Zuhair Abdul Ghafoor Al-Johar
zaljohar at yahoo.com
Tue Dec 15 05:58:13 EST 2009
I was specifically speaking of sets that are
singletons and hereditarily singletons
at the same time, better named
as "recursive singletons".
I said the above because of the lemma in
ZF minus Regularity that for every x for every y
such that y is a member of TC(x) then there must exist
a finite sequence x1,x2,...,xn were x1 is a member
of x and every xi+1 is a member of xi and
So the transitive closure of every
recursive singleton is countable.
so you cannot have more than
a countable set of recursive singletons.
Of course no doubt you can have
and uncountable set of sets of
recursive singletons, simply
by powering the set of all
recursive singletons and so on.
My point is that if one can have
a proper class of recursive singletons,
then these of course would post a threat
to defining Cardinality
beyond Regularity and Choice.
To me Ur-elements weather they are
distinct empty objects, or Quine atoms
or recursive singletons, all pose
a big threat towards any definition of
cardinality beyond Regularity and Choice, since
it seems that there can be sets of them
that are incomparable to any well founded set.
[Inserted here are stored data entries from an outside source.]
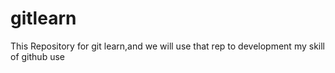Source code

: # gitlearn
This Repository for git learn,and we will use that rep to development my skill of github use
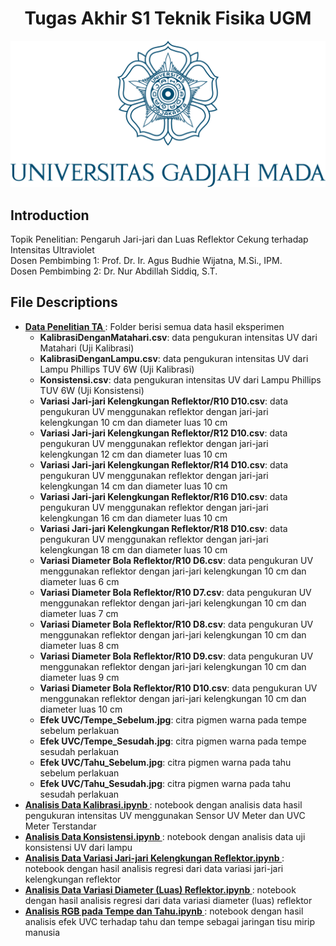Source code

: <h1 align='center'>Tugas Akhir S1 Teknik Fisika UGM</h1>

<p align="center">
  <img src="https://github.com/RizqiSeijuuro/Tugas-Akhir-S1/blob/main/Logo%20UGM.png" width=600>
</p>

## Introduction

Topik Penelitian: Pengaruh Jari-jari dan Luas Reflektor Cekung terhadap Intensitas Ultraviolet <br>
Dosen Pembimbing 1: Prof. Dr. Ir. Agus Budhie Wijatna, M.Si., IPM. <br>
Dosen Pembimbing 2: Dr. Nur Abdillah Siddiq, S.T. <br>

## File Descriptions
    
* <strong>[ Data Penelitian TA ](https://github.com/RizqiSeijuuro/Tugas-Akhir-S1/tree/main/Data%20Penelitian%20TA)</strong>: Folder berisi semua data hasil eksperimen
    * <strong>KalibrasiDenganMatahari.csv</strong>: data pengukuran intensitas UV dari Matahari (Uji Kalibrasi)
    * <strong>KalibrasiDenganLampu.csv</strong>: data pengukuran intensitas UV dari Lampu Phillips TUV 6W (Uji Kalibrasi)
    * <strong>Konsistensi.csv</strong>: data pengukuran intensitas UV dari Lampu Phillips TUV 6W (Uji Konsistensi)
    * <strong>Variasi Jari-jari Kelengkungan Reflektor/R10 D10.csv</strong>: data pengukuran UV menggunakan reflektor dengan jari-jari kelengkungan 10 cm dan diameter luas 10 cm
    * <strong>Variasi Jari-jari Kelengkungan Reflektor/R12 D10.csv</strong>: data pengukuran UV menggunakan reflektor dengan jari-jari kelengkungan 12 cm dan diameter luas 10 cm
    * <strong>Variasi Jari-jari Kelengkungan Reflektor/R14 D10.csv</strong>: data pengukuran UV menggunakan reflektor dengan jari-jari kelengkungan 14 cm dan diameter luas 10 cm
    * <strong>Variasi Jari-jari Kelengkungan Reflektor/R16 D10.csv</strong>: data pengukuran UV menggunakan reflektor dengan jari-jari kelengkungan 16 cm dan diameter luas 10 cm
    * <strong>Variasi Jari-jari Kelengkungan Reflektor/R18 D10.csv</strong>: data pengukuran UV menggunakan reflektor dengan jari-jari kelengkungan 18 cm dan diameter luas 10 cm
    * <strong>Variasi Diameter Bola Reflektor/R10 D6.csv</strong>: data pengukuran UV menggunakan reflektor dengan jari-jari kelengkungan 10 cm dan diameter luas 6 cm
    * <strong>Variasi Diameter Bola Reflektor/R10 D7.csv</strong>: data pengukuran UV menggunakan reflektor dengan jari-jari kelengkungan 10 cm dan diameter luas 7 cm
    * <strong>Variasi Diameter Bola Reflektor/R10 D8.csv</strong>: data pengukuran UV menggunakan reflektor dengan jari-jari kelengkungan 10 cm dan diameter luas 8 cm
    * <strong>Variasi Diameter Bola Reflektor/R10 D9.csv</strong>: data pengukuran UV menggunakan reflektor dengan jari-jari kelengkungan 10 cm dan diameter luas 9 cm
    * <strong>Variasi Diameter Bola Reflektor/R10 D10.csv</strong>: data pengukuran UV menggunakan reflektor dengan jari-jari kelengkungan 10 cm dan diameter luas 10 cm
    * <strong>Efek UVC/Tempe_Sebelum.jpg</strong>: citra pigmen warna pada tempe sebelum perlakuan
    * <strong>Efek UVC/Tempe_Sesudah.jpg</strong>: citra pigmen warna pada tempe sesudah perlakuan
    * <strong>Efek UVC/Tahu_Sebelum.jpg</strong>: citra pigmen warna pada tahu sebelum perlakuan
    * <strong>Efek UVC/Tahu_Sesudah.jpg</strong>: citra pigmen warna pada tahu sesudah perlakuan
* <strong>[ Analisis Data Kalibrasi.ipynb ](https://github.com/RizqiSeijuuro/Tugas-Akhir-S1/blob/main/Analisis%20Data%20Kalibrasi.ipynb)</strong>: notebook dengan analisis data hasil pengukuran intensitas UV menggunakan Sensor UV Meter dan UVC Meter Terstandar
* <strong>[ Analisis Data Konsistensi.ipynb ](https://github.com/RizqiSeijuuro/Tugas-Akhir-S1/blob/main/Analisis%20Data%20Konsistensi.ipynb)</strong>: notebook dengan analisis data uji konsistensi UV dari lampu
* <strong>[ Analisis Data Variasi Jari-jari Kelengkungan Reflektor.ipynb ](https://github.com/RizqiSeijuuro/Tugas-Akhir-S1/blob/main/Analisis%20Data%20Variasi%20Jari-jari%20Kelengkungan%20Reflektor.ipynb)</strong>: notebook dengan hasil analisis regresi dari data variasi jari-jari kelengkungan reflektor
* <strong>[ Analisis Data Variasi Diameter (Luas) Reflektor.ipynb ](https://github.com/RizqiSeijuuro/Tugas-Akhir-S1/blob/main/Analisis%20Data%20Variasi%20Diameter%20(Luas)%20Reflektor.ipynb)</strong>: notebook dengan hasil analisis regresi dari data variasi diameter (luas) reflektor
* <strong>[ Analisis RGB pada Tempe dan Tahu.ipynb ](https://github.com/RizqiSeijuuro/Tugas-Akhir-S1/blob/main/Analisis%20RGB%20pada%20Tempe%20dan%20Tahu.ipynb)</strong>: notebook dengan hasil analisis efek UVC terhadap tahu dan tempe sebagai jaringan tisu mirip manusia
</details>


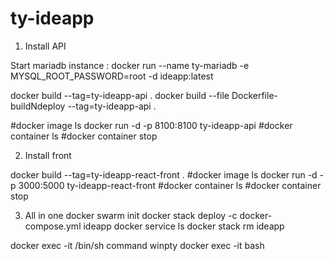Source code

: # ty-ideapp

1. Install API

Start mariadb instance : docker run --name ty-mariadb -e MYSQL_ROOT_PASSWORD=root -d ideapp:latest

docker build --tag=ty-ideapp-api .
docker build --file Dockerfile-buildNdeploy --tag=ty-ideapp-api .

#docker image ls
docker run -d -p 8100:8100 ty-ideapp-api
#docker container ls
#docker container stop <Container NAME or ID>

2. Install front

docker build --tag=ty-ideapp-react-front .
#docker image ls
docker run -d -p 3000:5000 ty-ideapp-react-front
#docker container ls
#docker container stop <Container NAME or ID>

3. All in one
docker swarm init
docker stack deploy -c docker-compose.yml ideapp
docker service ls
docker stack rm ideapp

docker exec -it <Container ID> /bin/sh
command winpty docker exec -it <Container ID> bash
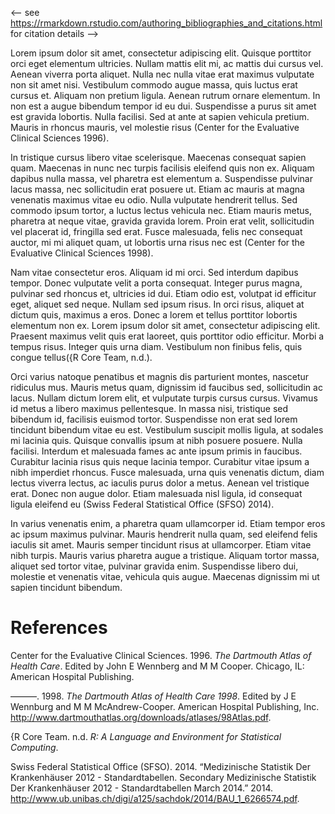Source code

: 
\<– see
<https://rmarkdown.rstudio.com/authoring_bibliographies_and_citations.html>
for citation details –\>

Lorem ipsum dolor sit amet, consectetur adipiscing elit. Quisque
porttitor orci eget elementum ultricies. Nullam mattis elit mi, ac
mattis dui cursus vel. Aenean viverra porta aliquet. Nulla nec nulla
vitae erat maximus vulputate non sit amet nisi. Vestibulum commodo augue
massa, quis luctus erat cursus et. Aliquam non pretium ligula. Aenean
rutrum ornare elementum. In non est a augue bibendum tempor id eu dui.
Suspendisse a purus sit amet est gravida lobortis. Nulla facilisi. Sed
at ante at sapien vehicula pretium. Mauris in rhoncus mauris, vel
molestie risus (Center for the Evaluative Clinical Sciences 1996).

In tristique cursus libero vitae scelerisque. Maecenas consequat sapien
quam. Maecenas in nunc nec turpis facilisis eleifend quis non ex.
Aliquam dapibus nulla massa, vel pharetra est elementum a. Suspendisse
pulvinar lacus massa, nec sollicitudin erat posuere ut. Etiam ac mauris
at magna venenatis maximus vitae eu odio. Nulla vulputate hendrerit
tellus. Sed commodo ipsum tortor, a luctus lectus vehicula nec. Etiam
mauris metus, pharetra at neque vitae, gravida gravida lorem. Proin erat
velit, sollicitudin vel placerat id, fringilla sed erat. Fusce
malesuada, felis nec consequat auctor, mi mi aliquet quam, ut lobortis
urna risus nec est (Center for the Evaluative Clinical Sciences 1998).

Nam vitae consectetur eros. Aliquam id mi orci. Sed interdum dapibus
tempor. Donec vulputate velit a porta consequat. Integer purus magna,
pulvinar sed rhoncus et, ultricies id dui. Etiam odio est, volutpat id
efficitur eget, aliquet sed neque. Nullam sed ipsum risus. In orci
risus, aliquet at dictum quis, maximus a eros. Donec a lorem et tellus
porttitor lobortis elementum non ex. Lorem ipsum dolor sit amet,
consectetur adipiscing elit. Praesent maximus velit quis erat laoreet,
quis porttitor odio efficitur. Morbi a tempus risus. Integer quis urna
diam. Vestibulum non finibus felis, quis congue tellus({R Core Team,
n.d.).

Orci varius natoque penatibus et magnis dis parturient montes, nascetur
ridiculus mus. Mauris metus quam, dignissim id faucibus sed,
sollicitudin ac lacus. Nullam dictum lorem elit, et vulputate turpis
cursus cursus. Vivamus id metus a libero maximus pellentesque. In massa
nisi, tristique sed bibendum id, facilisis euismod tortor. Suspendisse
non erat sed lorem tincidunt bibendum vitae eu est. Vestibulum suscipit
mollis ligula, at sodales mi lacinia quis. Quisque convallis ipsum at
nibh posuere posuere. Nulla facilisi. Interdum et malesuada fames ac
ante ipsum primis in faucibus. Curabitur lacinia risus quis neque
lacinia tempor. Curabitur vitae ipsum a nibh imperdiet rhoncus. Fusce
malesuada, urna quis venenatis dictum, diam lectus viverra lectus, ac
iaculis purus dolor a metus. Aenean vel tristique erat. Donec non augue
dolor. Etiam malesuada nisl ligula, id consequat ligula eleifend eu
(Swiss Federal Statistical Office (SFSO) 2014).

In varius venenatis enim, a pharetra quam ullamcorper id. Etiam tempor
eros ac ipsum maximus pulvinar. Mauris hendrerit nulla quam, sed
eleifend felis iaculis sit amet. Mauris semper tincidunt risus at
ullamcorper. Etiam vitae nibh turpis. Mauris varius pharetra augue a
tristique. Aliquam tortor massa, aliquet sed tortor vitae, pulvinar
gravida enim. Suspendisse libero dui, molestie et venenatis vitae,
vehicula quis augue. Maecenas dignissim mi ut sapien tincidunt bibendum.

# References

<div id="refs" class="references">

<div id="ref-wennberg19961996">

Center for the Evaluative Clinical Sciences. 1996. *The Dartmouth Atlas
of Health Care*. Edited by John E Wennberg and M M Cooper. Chicago, IL:
American Hospital Publishing.

</div>

<div id="ref-cecs1998">

———. 1998. *The Dartmouth Atlas of Health Care 1998*. Edited by J E
Wennburg and M M McAndrew-Cooper. American Hospital Publishing, Inc.
<http://www.dartmouthatlas.org/downloads/atlases/98Atlas.pdf>.

</div>

<div id="ref-r2016">

{R Core Team. n.d. *R: A Language and Environment for Statistical
Computing*.

</div>

<div id="ref-sfso2014">

Swiss Federal Statistical Office (SFSO). 2014. “Medizinische Statistik
Der Krankenhäuser 2012 - Standardtabellen. Secondary Medizinische
Statistik Der Krankenhäuser 2012 - Standardtabellen March 2014.” 2014.
<http://www.ub.unibas.ch/digi/a125/sachdok/2014/BAU_1_6266574.pdf>.

</div>

</div>
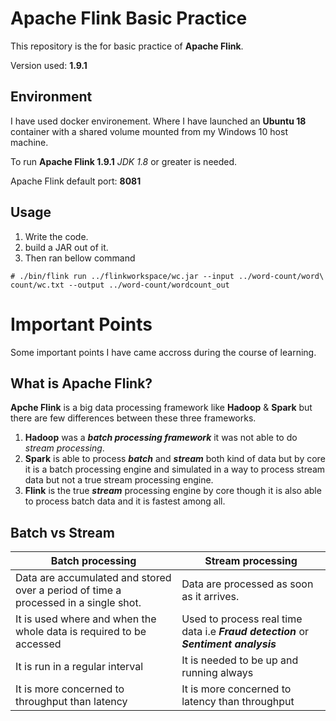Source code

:# Apache Flink Basic Practice

This repository is the for basic practice of **Apache Flink**. 

Version used: **1.9.1**


## Environment
I have used docker environement. Where I have launched an **Ubuntu 18** container with a shared volume mounted from my Windows 10 host machine.

To run **Apache Flink 1.9.1** *JDK 1.8* or greater is needed.

Apache Flink default port: **8081**

## Usage

 1. Write the code.
 2. build a JAR out of it.
 3. Then ran bellow command

`# ./bin/flink run ../flinkworkspace/wc.jar --input ../word-count/word\ count/wc.txt --output ../word-count/wordcount_out`

# Important Points

Some important points I have came accross during the course of learning.

## What is Apache Flink?
**Apche Flink** is a big data processing framework like **Hadoop** & **Spark** but there are few differences between these three frameworks.

 1. **Hadoop** was a ***batch processing framework*** it was not able to do *stream processing*.
 2. **Spark** is able to process ***batch*** and ***stream*** both kind of data but by core it is a batch processing engine and simulated in a way to process stream data but not a true stream processing engine.
 3. **Flink** is the true ***stream*** processing engine by core though it is also able to process batch data and it is fastest among all.

## Batch vs Stream

|Batch processing|Stream processing  |
|--|--|
| Data are accumulated and stored over a period of time a processed in a single shot. | Data are processed as soon as it arrives. |
|It is used where and when the whole data is required to be accessed|Used to process real time data i.e ***Fraud detection*** or ***Sentiment analysis***|
|It is run in a regular interval|It is needed to be up and running always|
|It is more concerned to throughput than latency|It is more concerned to latency than throughput|


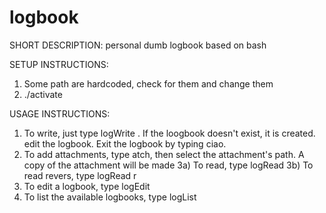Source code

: # logbook
SHORT DESCRIPTION: 
personal dumb logbook based on bash

SETUP INSTRUCTIONS:
1) Some path are hardcoded, check for them and change them
2) ./activate

USAGE INSTRUCTIONS:
1) To write, just type logWrite <logbook name>. If the loogbook doesn't exist, it is created. edit the logbook. Exit the logbook by typing ciao. 
2) To add attachments, type atch, then select the attachment's path. A copy of the attachment will be made
3a) To read, type logRead <logbook name>
3b) To read revers, type logRead <logbook name> r
4) To edit a logbook, type logEdit <logbook name>
5) To list the available logbooks, type logList
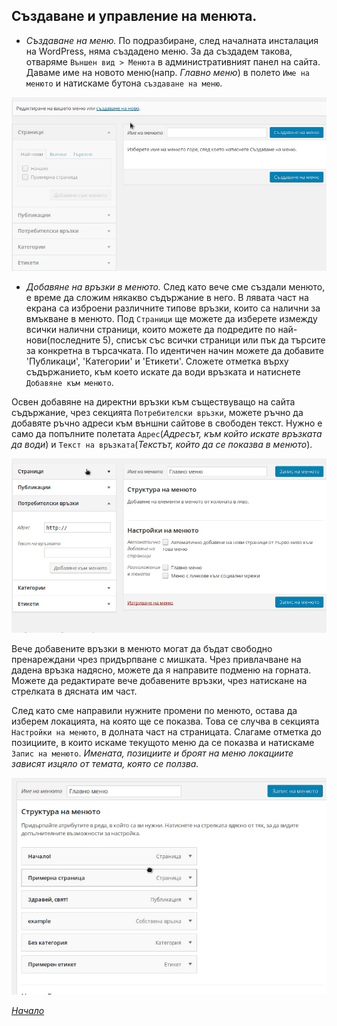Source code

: ## Създаване и управление на менюта.

  - *Създаване на меню.* По подразбиране, след началната инсталация на WordPress, няма създадено меню. За да създадем такова, отваряме `Външен вид > Менюта`
  в административният панел на сайта. Даваме име на новото меню(напр. *Главно меню*) в полето `Име на менюто` и натискаме бутона
  `създаване на меню`.

  ![Създаване на ново меню](assets/menu_creation.gif)

  - *Добавяне на връзки в менюто.* След като вече сме създали менюто, е време да сложим някакво съдържание в него. В лявата част на екрана са изброени различните типове връзки,
  които са налични за вмъкване в менюто. Под `Страници` ще можете да изберете измежду всички налични страници, които можете да подредите по
  най-нови(последните 5), списък със всички страници или пък да търсите за конкретна в търсачката. По идентичен начин можете да добавите 'Публикаци',
  'Категории' и 'Етикети'. Сложете отметка върху съдържанието, към което искате да води връзката и натиснете `Добавяне към менюто`.

  Освен добавяне на директни връзки към съществуващо на сайта съдържание, чрез секцията `Потребителски връзки`, можете ръчно да добавяте ръчно адреси
  към външни сайтове в свободен текст. Нужно е само да попълните полетата `Адрес`(*Адресът, към който искате връзката да води*) и `Текст на връзката`(*Текстът, който да се показва в менюто*).

  ![Добавяне на връзки към меню](assets/adding_links.gif)

  Вече добавените връзки в менюто могат да бъдат свободно пренареждани чрез придърпване с мишката. Чрез привлачване на дадена връзка надясно, можете да я направите подменю на горната.
  Можете да редактирате вече добавените връзки, чрез натискане на стрелката в дясната им част.

  След като сме направили нужните промени по менюто, остава да изберем локацията, на която ще се показва. Това се случва в секцията `Настройки на менюто`, в долната част на страницата.
  Слагаме отметка до позициите, в които искаме текущото меню да се показва и натискаме `Запис на менюто`.
  *Имената, позициите и броят на меню локациите зависят изцяло от темата, която се ползва.*

  ![Пренареждане и запазване на меню](assets/menu_ordering_and_saving.gif)

[*Начало*](README.md)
However if we work in a theory
with pure sets, i.e. sets that do not
have any of those Ur-elements in their
transitive closures, then my guess
is that we may have a general definition
of Cardinality even beyond Regularity and
Ur-elements are the culprits.(I assume)
--- On Tue, 12/15/09, T.Forster at dpmms.cam.ac.uk <T.Forster at dpmms.cam.ac.uk> wrote:
> From: T.Forster at dpmms.cam.ac.uk <T.Forster at dpmms.cam.ac.uk>
> Subject: Re: [FOM] Cardinality Beyond Regularity and Choice!
> To: "Zuhair Abdul Ghafoor Al-Johar" <zaljohar at yahoo.com>
> Date: Tuesday, December 15, 2009, 12:01 AM
> I would bet good money that sets that
> are herediotarily singletons would do just as well. Why do
> you say there can be only countably many of them?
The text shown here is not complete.